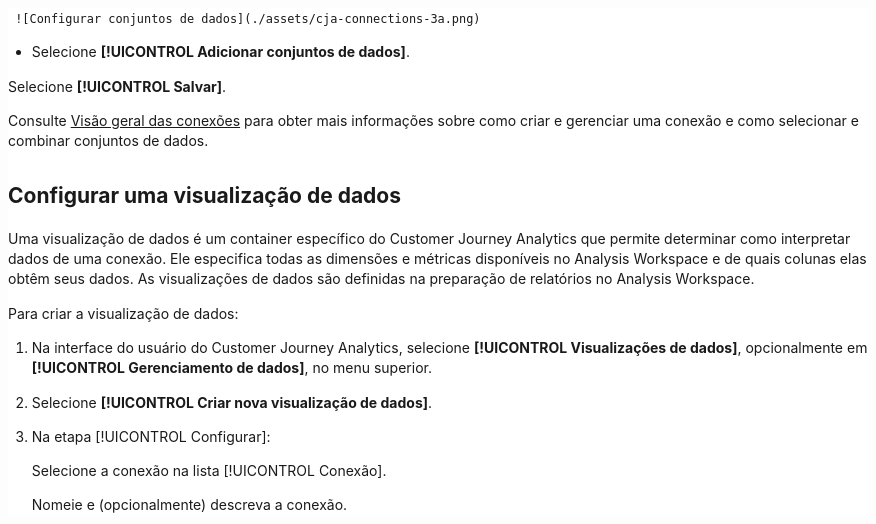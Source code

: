      ![Configurar conjuntos de dados](./assets/cja-connections-3a.png)

   - Selecione **[!UICONTROL Adicionar conjuntos de dados]**.

   Selecione **[!UICONTROL Salvar]**.

Consulte [Visão geral das conexões](../connections/overview.md) para obter mais informações sobre como criar e gerenciar uma conexão e como selecionar e combinar conjuntos de dados.

## Configurar uma visualização de dados

Uma visualização de dados é um container específico do Customer Journey Analytics que permite determinar como interpretar dados de uma conexão. Ele especifica todas as dimensões e métricas disponíveis no Analysis Workspace e de quais colunas elas obtêm seus dados. As visualizações de dados são definidas na preparação de relatórios no Analysis Workspace.

Para criar a visualização de dados:

1. Na interface do usuário do Customer Journey Analytics, selecione **[!UICONTROL Visualizações de dados]**, opcionalmente em **[!UICONTROL Gerenciamento de dados]**, no menu superior.

2. Selecione **[!UICONTROL Criar nova visualização de dados]**.

3. Na etapa [!UICONTROL Configurar]:

   Selecione a conexão na lista [!UICONTROL Conexão].

   Nomeie e (opcionalmente) descreva a conexão.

== Exercise aim ==
State how many lines in the material contain "Configurar", giving nothing besides the count.

== Response for this exercise ==
3